TASK ITEM
Repeat verbatim only the lines from the opening of the material below through the one that contains "- Share games with a large audience.".

SOURCE MATERIAL
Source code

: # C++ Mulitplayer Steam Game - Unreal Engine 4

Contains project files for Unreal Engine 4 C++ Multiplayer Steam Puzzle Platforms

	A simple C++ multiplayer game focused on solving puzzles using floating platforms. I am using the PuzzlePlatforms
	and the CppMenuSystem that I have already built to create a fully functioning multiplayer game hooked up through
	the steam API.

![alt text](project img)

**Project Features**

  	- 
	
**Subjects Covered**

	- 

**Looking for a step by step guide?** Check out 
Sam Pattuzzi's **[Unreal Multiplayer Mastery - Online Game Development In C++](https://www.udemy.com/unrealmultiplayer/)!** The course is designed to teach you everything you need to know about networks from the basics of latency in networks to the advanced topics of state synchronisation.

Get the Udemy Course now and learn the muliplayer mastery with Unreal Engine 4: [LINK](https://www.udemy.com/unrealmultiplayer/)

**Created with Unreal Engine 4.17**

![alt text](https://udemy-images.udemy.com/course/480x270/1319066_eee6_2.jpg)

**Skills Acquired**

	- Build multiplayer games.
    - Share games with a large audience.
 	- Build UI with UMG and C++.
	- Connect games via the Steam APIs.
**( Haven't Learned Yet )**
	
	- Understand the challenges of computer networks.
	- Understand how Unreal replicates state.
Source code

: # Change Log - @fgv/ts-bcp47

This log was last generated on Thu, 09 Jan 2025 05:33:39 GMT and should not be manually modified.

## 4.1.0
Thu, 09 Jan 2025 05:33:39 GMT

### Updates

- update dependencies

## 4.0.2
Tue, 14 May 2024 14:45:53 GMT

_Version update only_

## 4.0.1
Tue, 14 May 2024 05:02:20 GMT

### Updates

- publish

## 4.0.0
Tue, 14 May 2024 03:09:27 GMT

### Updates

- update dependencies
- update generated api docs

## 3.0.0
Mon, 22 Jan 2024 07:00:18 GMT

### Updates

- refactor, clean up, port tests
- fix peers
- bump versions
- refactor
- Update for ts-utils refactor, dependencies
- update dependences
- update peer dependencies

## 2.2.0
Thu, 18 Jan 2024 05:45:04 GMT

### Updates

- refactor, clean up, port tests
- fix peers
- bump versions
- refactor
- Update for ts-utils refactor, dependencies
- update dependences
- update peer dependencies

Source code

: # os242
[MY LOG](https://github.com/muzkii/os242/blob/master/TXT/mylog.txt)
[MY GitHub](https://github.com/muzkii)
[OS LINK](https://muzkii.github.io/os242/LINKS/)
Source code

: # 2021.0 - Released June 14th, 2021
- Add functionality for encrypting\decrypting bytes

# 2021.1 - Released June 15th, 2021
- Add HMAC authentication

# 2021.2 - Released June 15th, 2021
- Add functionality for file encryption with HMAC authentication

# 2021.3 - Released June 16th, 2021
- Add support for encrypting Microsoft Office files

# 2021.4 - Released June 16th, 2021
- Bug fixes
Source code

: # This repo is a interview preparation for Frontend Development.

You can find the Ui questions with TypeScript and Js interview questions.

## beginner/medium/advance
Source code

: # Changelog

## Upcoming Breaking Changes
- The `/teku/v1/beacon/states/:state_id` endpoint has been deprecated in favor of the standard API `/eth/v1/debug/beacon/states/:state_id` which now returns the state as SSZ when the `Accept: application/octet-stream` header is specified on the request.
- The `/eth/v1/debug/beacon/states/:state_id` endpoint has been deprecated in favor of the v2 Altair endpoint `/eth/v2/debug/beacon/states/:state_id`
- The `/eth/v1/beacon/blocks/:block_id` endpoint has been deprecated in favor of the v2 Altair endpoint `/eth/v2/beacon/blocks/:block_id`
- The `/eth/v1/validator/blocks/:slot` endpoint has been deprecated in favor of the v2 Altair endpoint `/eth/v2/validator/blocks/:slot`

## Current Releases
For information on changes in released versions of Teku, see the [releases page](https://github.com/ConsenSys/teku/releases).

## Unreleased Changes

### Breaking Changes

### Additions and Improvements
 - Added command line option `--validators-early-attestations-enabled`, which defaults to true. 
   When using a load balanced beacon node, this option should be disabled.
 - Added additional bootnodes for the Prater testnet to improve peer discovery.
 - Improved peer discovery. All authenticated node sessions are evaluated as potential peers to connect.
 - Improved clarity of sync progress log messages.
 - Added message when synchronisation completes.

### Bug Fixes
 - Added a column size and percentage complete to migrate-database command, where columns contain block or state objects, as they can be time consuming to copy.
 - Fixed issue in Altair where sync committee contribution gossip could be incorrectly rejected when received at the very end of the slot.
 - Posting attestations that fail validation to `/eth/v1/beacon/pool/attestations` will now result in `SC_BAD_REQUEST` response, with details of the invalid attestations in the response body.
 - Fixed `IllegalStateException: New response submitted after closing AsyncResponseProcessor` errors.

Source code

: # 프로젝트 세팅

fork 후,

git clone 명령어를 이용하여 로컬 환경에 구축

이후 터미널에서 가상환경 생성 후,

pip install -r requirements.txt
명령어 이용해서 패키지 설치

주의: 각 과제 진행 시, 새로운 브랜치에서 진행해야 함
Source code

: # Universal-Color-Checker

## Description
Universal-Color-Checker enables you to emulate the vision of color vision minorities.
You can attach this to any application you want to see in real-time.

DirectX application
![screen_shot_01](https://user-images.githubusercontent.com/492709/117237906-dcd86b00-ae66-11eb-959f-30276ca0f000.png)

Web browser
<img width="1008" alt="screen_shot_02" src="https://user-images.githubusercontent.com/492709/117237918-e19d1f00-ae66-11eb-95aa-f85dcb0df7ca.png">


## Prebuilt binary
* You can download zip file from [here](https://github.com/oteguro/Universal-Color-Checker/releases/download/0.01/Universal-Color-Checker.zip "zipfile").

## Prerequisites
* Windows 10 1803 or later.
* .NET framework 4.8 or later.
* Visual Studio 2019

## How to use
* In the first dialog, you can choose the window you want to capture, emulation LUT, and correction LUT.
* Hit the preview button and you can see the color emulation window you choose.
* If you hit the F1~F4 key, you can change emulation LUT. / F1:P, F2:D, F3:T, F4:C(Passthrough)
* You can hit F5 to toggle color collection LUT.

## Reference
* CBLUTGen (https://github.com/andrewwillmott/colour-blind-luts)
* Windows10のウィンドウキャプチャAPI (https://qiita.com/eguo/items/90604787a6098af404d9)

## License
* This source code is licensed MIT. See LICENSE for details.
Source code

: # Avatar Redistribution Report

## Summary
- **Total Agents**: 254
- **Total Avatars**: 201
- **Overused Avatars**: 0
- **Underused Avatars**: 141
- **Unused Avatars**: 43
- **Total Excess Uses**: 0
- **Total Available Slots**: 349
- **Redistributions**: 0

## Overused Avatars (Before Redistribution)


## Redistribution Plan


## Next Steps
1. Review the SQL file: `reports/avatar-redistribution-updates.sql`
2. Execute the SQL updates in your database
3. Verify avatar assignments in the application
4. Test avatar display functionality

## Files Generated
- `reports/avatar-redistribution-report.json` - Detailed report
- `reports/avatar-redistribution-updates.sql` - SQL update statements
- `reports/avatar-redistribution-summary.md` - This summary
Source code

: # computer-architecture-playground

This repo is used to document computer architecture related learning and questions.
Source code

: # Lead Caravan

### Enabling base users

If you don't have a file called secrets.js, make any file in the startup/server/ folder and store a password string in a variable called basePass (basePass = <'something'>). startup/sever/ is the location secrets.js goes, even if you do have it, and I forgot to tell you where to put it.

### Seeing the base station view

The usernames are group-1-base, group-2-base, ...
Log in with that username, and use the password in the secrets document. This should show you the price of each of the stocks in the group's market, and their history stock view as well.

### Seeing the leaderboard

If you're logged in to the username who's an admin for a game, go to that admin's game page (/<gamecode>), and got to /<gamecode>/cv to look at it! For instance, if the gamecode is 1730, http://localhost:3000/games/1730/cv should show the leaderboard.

SOLVED EXERCISE
Source code

: # C++ Mulitplayer Steam Game - Unreal Engine 4

Contains project files for Unreal Engine 4 C++ Multiplayer Steam Puzzle Platforms

	A simple C++ multiplayer game focused on solving puzzles using floating platforms. I am using the PuzzlePlatforms
	and the CppMenuSystem that I have already built to create a fully functioning multiplayer game hooked up through
	the steam API.

![alt text](project img)

**Project Features**

  	- 
	
**Subjects Covered**

	- 

**Looking for a step by step guide?** Check out 
Sam Pattuzzi's **[Unreal Multiplayer Mastery - Online Game Development In C++](https://www.udemy.com/unrealmultiplayer/)!** The course is designed to teach you everything you need to know about networks from the basics of latency in networks to the advanced topics of state synchronisation.

Get the Udemy Course now and learn the muliplayer mastery with Unreal Engine 4: [LINK](https://www.udemy.com/unrealmultiplayer/)

**Created with Unreal Engine 4.17**

![alt text](https://udemy-images.udemy.com/course/480x270/1319066_eee6_2.jpg)

**Skills Acquired**

	- Build multiplayer games.
    - Share games with a large audience.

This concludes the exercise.